THE TASK:
Could you count the lines in the data that contain "Сделаем"? Reply with the number only.

RECORDS FOR THE EXERCISE:
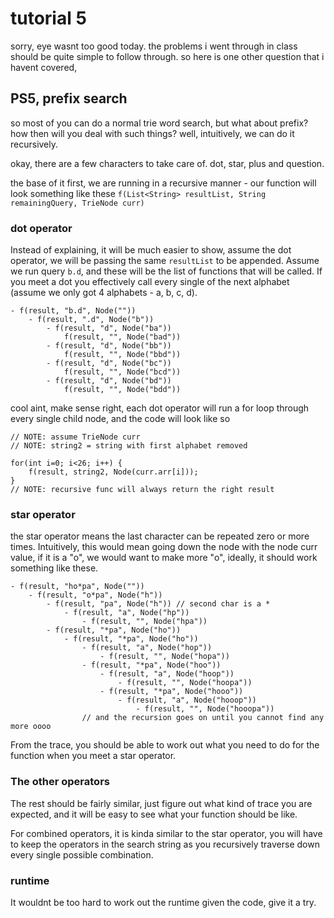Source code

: # tutorial 5
sorry, eye wasnt too good today. the problems i went through in class should be quite simple to follow through. so here is one other question that i havent covered,

## PS5, prefix search
so most of you can do a normal trie word search, but what about prefix? how then will you deal with such things? well, intuitively, we can do it recursively.

okay, there are a few characters to take care of. dot, star, plus and question.

the base of it first, we are running in a recursive manner - our function will look something like these `f(List<String> resultList, String remainingQuery, TrieNode curr)`

### dot operator
Instead of explaining, it will be much easier to show, assume the dot operator, we will be passing the same `resultList` to be appended. Assume we run query `b.d`, and these will be the list of functions that will be called. If you meet a dot you effectively call every single of the next alphabet (assume we only got 4 alphabets - a, b, c, d).

```
- f(result, "b.d", Node(""))
    - f(result, ".d", Node("b")) 
        - f(result, "d", Node("ba"))
            f(result, "", Node("bad"))
        - f(result, "d", Node("bb"))
            f(result, "", Node("bbd"))
        - f(result, "d", Node("bc"))
            f(result, "", Node("bcd"))
        - f(result, "d", Node("bd"))
            f(result, "", Node("bdd"))
```

cool aint, make sense right, each dot operator will run a for loop through every single child node, and the code will look like so

```
// NOTE: assume TrieNode curr
// NOTE: string2 = string with first alphabet removed

for(int i=0; i<26; i++) {
    f(result, string2, Node(curr.arr[i]));
}
// NOTE: recursive func will always return the right result
```

### star operator
the star operator means the last character can be repeated zero or more times. Intuitively, this would mean going down the node with the node curr value, if it is a "o", we would want to make more "o", ideally, it should work something like these.

```
- f(result, "ho*pa", Node(""))
    - f(result, "o*pa", Node("h"))
        - f(result, "pa", Node("h")) // second char is a *
            - f(result, "a", Node("hp"))
                - f(result, "", Node("hpa"))
        - f(result, "*pa", Node("ho"))
            - f(result, "*pa", Node("ho"))
                - f(result, "a", Node("hop"))
                    - f(result, "", Node("hopa"))
                - f(result, "*pa", Node("hoo"))
                    - f(result, "a", Node("hoop"))
                        - f(result, "", Node("hoopa"))
                    - f(result, "*pa", Node("hooo"))
                        - f(result, "a", Node("hooop"))
                            - f(result, "", Node("hooopa"))
                // and the recursion goes on until you cannot find any more oooo
```

From the trace, you should be able to work out what you need to do for the function when you meet a star operator.

### The other operators
The rest should be fairly similar, just figure out what kind of trace you are expected, and it will be easy to see what your function should be like.

For combined operators, it is kinda similar to the star operator, you will have to keep the operators in the search string as you recursively traverse down every single possible combination.

### runtime
It wouldnt be too hard to work out the runtime given the code, give it a try.
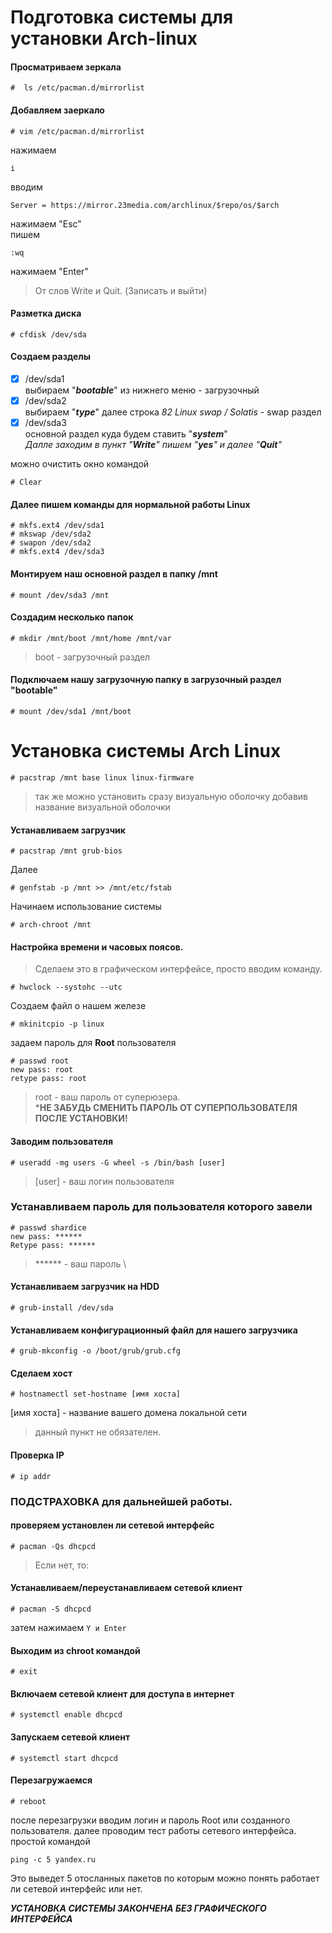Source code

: # Подготовка системы для установки Arch-linux
#### Просматриваем зеркала
```text
#  ls /etc/pacman.d/mirrorlist
```
#### Добавляем заеркало
```text
# vim /etc/pacman.d/mirrorlist
``` 
нажимаем  
```text
i
```  
вводим  
```text
Server = https://mirror.23media.com/archlinux/$repo/os/$arch
```  
нажимаем "Esc"  
пишем  
```text
:wq
```
нажимаем "Enter"
> От слов Write и Quit. (Записать и выйти)
   
#### Разметка диска
```text
# cfdisk /dev/sda 
```
#### Создаем разделы 
- [X] /dev/sda1   
выбираем "***bootable***" из нижнего меню - загрузочный  
- [X] /dev/sda2   
выбираем "***type***" далее строка _82 Linux swap / Solatis_ - swap раздел  
- [X] /dev/sda3  
основной раздел куда будем ставить "***system***"  
_Далле заходим в пункт "**Write**" пишем "**yes**" и далее "**Quit**"_  
  
можно очистить окно командой 
```
# Clear
```
  
#### Далeе пишем команды для нормальной работы Linux
```text
# mkfs.ext4 /dev/sda1
# mkswap /dev/sda2
# swapon /dev/sda2
# mkfs.ext4 /dev/sda3
```
  
#### Монтируем наш основной раздел в папку /mnt
```text
# mount /dev/sda3 /mnt
```
#### Cоздадим несколько папок
```text
# mkdir /mnt/boot /mnt/home /mnt/var
```
>boot - загрузочный раздел

#### Подключаем нашу загрузочную папку в загрузочный раздел "bootable"
```text
# mount /dev/sda1 /mnt/boot
```
#  
  
# Установка системы Arch Linux
```text
# pacstrap /mnt base linux linux-firmware
```
> так же можно установить сразу визуальную оболочку добавив название визуальной оболочки

#### Устанавливаем загрузчик
```text
# pacstrap /mnt grub-bios
```
Далее
```text
# genfstab -p /mnt >> /mnt/etc/fstab
```
  
Начинаем использование системы  
```text
# arch-chroot /mnt
```

#### Настройка времени и часовых поясов.  
>Сделаем это в графическом интерфейсе, просто вводим команду.  
```text
# hwclock --systohc --utc
```
Создаем файл о нашем железе
```text
# mkinitcpio -p linux
```
задаем пароль для **Root** пользователя
```text
# passwd root
new pass: root  
retype pass: root  
```
>root - ваш пароль от суперюзера.  
***НЕ ЗАБУДЬ СМЕНИТЬ ПАРОЛЬ ОТ СУПЕРПОЛЬЗОВАТЕЛЯ ПОСЛЕ УСТАНОВКИ!**

#### Заводим пользователя
```text
# useradd -mg users -G wheel -s /bin/bash [user]
```
>[user] - ваш логин пользователя  

### Устанавливаем пароль для пользователя которого завели
```text
# passwd shardice
new pass: ******
Retype pass: ******
```
>****** - ваш пароль \

#### Устанавливаем загрузчик на HDD
```text
# grub-install /dev/sda
```
#### Устанавливаем конфигурационный файл для нашего загрузчика
```text
# grub-mkconfig -o /boot/grub/grub.cfg
```
#### Сделаем хост
```text
# hostnamectl set-hostname [имя хоста]
```
[имя хоста] - название вашего домена локальной сети
> данный пункт не обязателен.

#### Проверка IP
```text
# ip addr
```
### ПОДСТРАХОВКА для дальнейшей работы.
#### проверяем установлен ли сетевой интерфейс
```text
# pacman -Qs dhcpcd
```
> Если нет, то:
#### Устанавливаем/переустанавливаем сетевой клиент
```text
# pacman -S dhcpcd 
```
затем нажимаем ```Y и Enter```

#### Выходим из chroot командой 
```text
# exit
```
#### Включаем сетевой клиент для доступа в интернет
```text
# systemctl enable dhcpcd
```
#### Запускаем сетевой клиент
```text
# systemctl start dhcpcd
```
#### Перезагружаемся
```text
# reboot
```
после перезагрузки вводим логин и пароль Root или созданного пользователя.
далее проводим тест работы сетевого интерфейса.
простой командой
```text
ping -c 5 yandex.ru  
```
Это выведет 5 отосланных пакетов по которым можно понять работает ли сетевой интерфейс или нет.

___УСТАНОВКА СИСТЕМЫ ЗАКОНЧЕНА БЕЗ ГРАФИЧЕСКОГО ИНТЕРФЕЙСА___
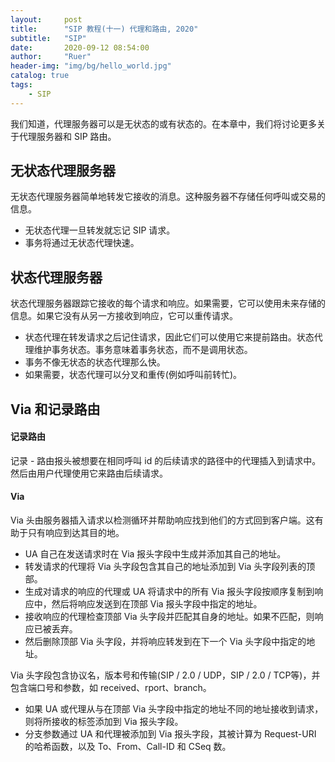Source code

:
 ```yaml
---
layout:     post
title:      "SIP 教程(十一) 代理和路由, 2020"
subtitle:   "SIP"
date:       2020-09-12 08:54:00
author:     "Ruer"
header-img: "img/bg/hello_world.jpg"
catalog: true
tags:
    - SIP
---
```


我们知道，代理服务器可以是无状态的或有状态的。在本章中，我们将讨论更多关于代理服务器和 SIP 路由。

## 无状态代理服务器

无状态代理服务器简单地转发它接收的消息。这种服务器不存储任何呼叫或交易的信息。

* 无状态代理一旦转发就忘记 SIP 请求。
* 事务将通过无状态代理快速。

## 状态代理服务器

状态代理服务器跟踪它接收的每个请求和响应。如果需要，它可以使用未来存储的信息。如果它没有从另一方接收到响应，它可以重传请求。

* 状态代理在转发请求之后记住请求，因此它们可以使用它来提前路由。状态代理维护事务状态。事务意味着事务状态，而不是调用状态。
* 事务不像无状态的状态代理那么快。
* 如果需要，状态代理可以分叉和重传(例如呼叫前转忙)。

## Via 和记录路由

#### 记录路由

记录 - 路由报头被想要在相同呼叫 id 的后续请求的路径中的代理插入到请求中。然后由用户代理使用它来路由后续请求。

#### Via

Via 头由服务器插入请求以检测循环并帮助响应找到他们的方式回到客户端。这有助于只有响应到达其目的地。

* UA 自己在发送请求时在 Via 报头字段中生成并添加其自己的地址。
* 转发请求的代理将 Via 头字段包含其自己的地址添加到 Via 头字段列表的顶部。
* 生成对请求的响应的代理或 UA 将请求中的所有 Via 报头字段按顺序复制到响应中，然后将响应发送到在顶部 Via 报头字段中指定的地址。
* 接收响应的代理检查顶部 Via 头字段并匹配其自身的地址。如果不匹配，则响应已被丢弃。
* 然后删除顶部 Via 头字段，并将响应转发到在下一个 Via 头字段中指定的地址。

Via 头字段包含协议名，版本号和传输(SIP / 2.0 / UDP，SIP / 2.0 / TCP等)，并包含端口号和参数，如 received、rport、branch。

* 如果 UA 或代理从与在顶部 Via 头字段中指定的地址不同的地址接收到请求，则将所接收的标签添加到 Via 报头字段。
* 分支参数通过 UA 和代理被添加到 Via 报头字段，其被计算为 Request-URI 的哈希函数，以及 To、From、Call-ID 和 CSeq 数。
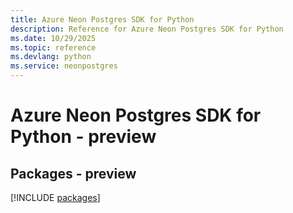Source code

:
 ```yaml
---
title: Azure Neon Postgres SDK for Python
description: Reference for Azure Neon Postgres SDK for Python
ms.date: 10/29/2025
ms.topic: reference
ms.devlang: python
ms.service: neonpostgres
---
```

# Azure Neon Postgres SDK for Python - preview
## Packages - preview
[!INCLUDE [packages](neon-postgres-index.md)]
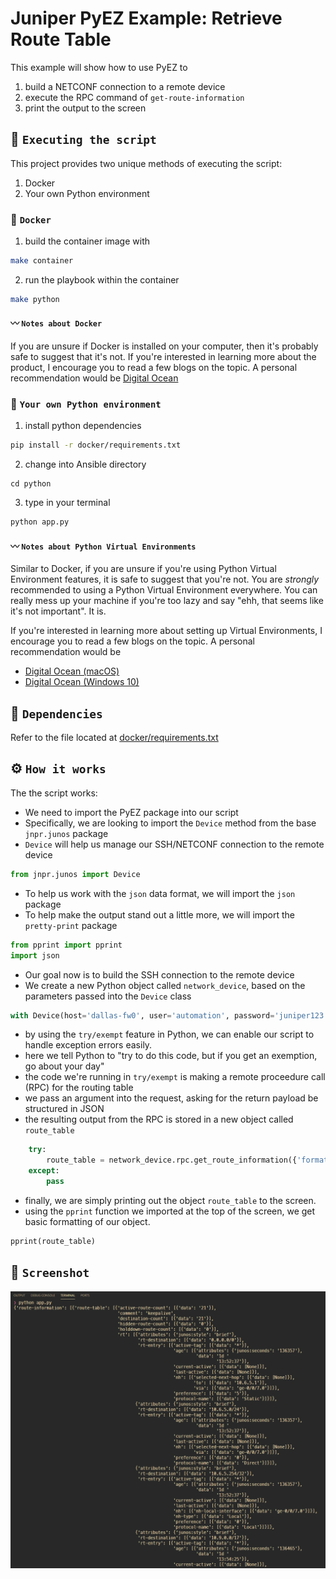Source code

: # Juniper PyEZ Example: Retrieve Route Table

This example will show how to use PyEZ to 

1. build a NETCONF connection to a remote device
2. execute the RPC command of `get-route-information`
3. print the output to the screen

## 🚀 `Executing the script`

This project provides two unique methods of executing the script:

1. Docker
2. Your own Python environment

### 🐳 `Docker`

1. build the container image with

```sh
make container
```

2. run the playbook within the container

```sh
make python
```

#### 〰️ `Notes about Docker`

If you are unsure if Docker is installed on your computer, then it's probably safe to suggest that it's not. If you're interested in learning more about the product, I encourage you to read a few blogs on the topic. A personal recommendation would be [Digital Ocean](https://www.digitalocean.com/community/tutorial_collections/how-to-install-and-use-docker#:~:text=Docker%20is%20an%20application%20that,on%20the%20host%20operating%20system.)

### 🐍 `Your own Python environment`

1. install python dependencies 

```sh
pip install -r docker/requirements.txt
```

2. change into Ansible directory 

```
cd python
```

3. type in your terminal

```sh
python app.py
```

#### 〰️ `Notes about Python Virtual Environments`

Similar to Docker, if you are unsure if you're using Python Virtual Environment features, it is safe to suggest that you're not. You are *strongly* recommended to using a Python Virtual Environment everywhere. You can really mess up your machine if you're too lazy and say "ehh, that seems like it's not important". It is.

If you're interested in learning more about setting up Virtual Environments, I encourage you to read a few blogs on the topic. A personal recommendation would be

- [Digital Ocean (macOS)](https://www.digitalocean.com/community/tutorials/how-to-install-python-3-and-set-up-a-local-programming-environment-on-macos)
- [Digital Ocean (Windows 10)](https://www.digitalocean.com/community/tutorials/how-to-install-python-3-and-set-up-a-local-programming-environment-on-windows-10)

## 📝 `Dependencies`

Refer to the file located at [docker/requirements.txt](docker/requirements.txt)

## ⚙️ `How it works`

The the script works:

- We need to import the PyEZ package into our script
- Specifically, we are looking to import the `Device` method from the base `jnpr.junos` package
- `Device` will help us manage our SSH/NETCONF connection to the remote device

```python
from jnpr.junos import Device
```

- To help us work with the `json` data format, we will import the `json` package
- To help make the output stand out a little more, we will import the `pretty-print` package

```python
from pprint import pprint
import json
```

- Our goal now is to build the SSH connection to the remote device
- We create a new Python object called `network_device`, based on the parameters passed into the `Device` class

```python
with Device(host='dallas-fw0', user='automation', password='juniper123') as network_device:
```

- by using the `try/exempt` feature in Python, we can enable our script to handle exception errors easily.
- here we tell Python to "try to do this code, but if you get an exemption, go about your day"
- the code we're running in `try/exempt` is making a remote proceedure call (RPC) for the routing table
- we pass an argument into the request, asking for the return payload be structured in JSON
- the resulting output from the RPC is stored in a new object called `route_table`

```python
    try:
        route_table = network_device.rpc.get_route_information({'format': 'json'})
    except:
        pass
```

- finally, we are simply printing out the object `route_table` to the screen.
- using the `pprint` function we imported at the top of the screen, we get basic formatting of our object.

```python
pprint(route_table)
```


## 📸 `Screenshot`

![app.py](./static/images/screenshot.png)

ANSWER:
2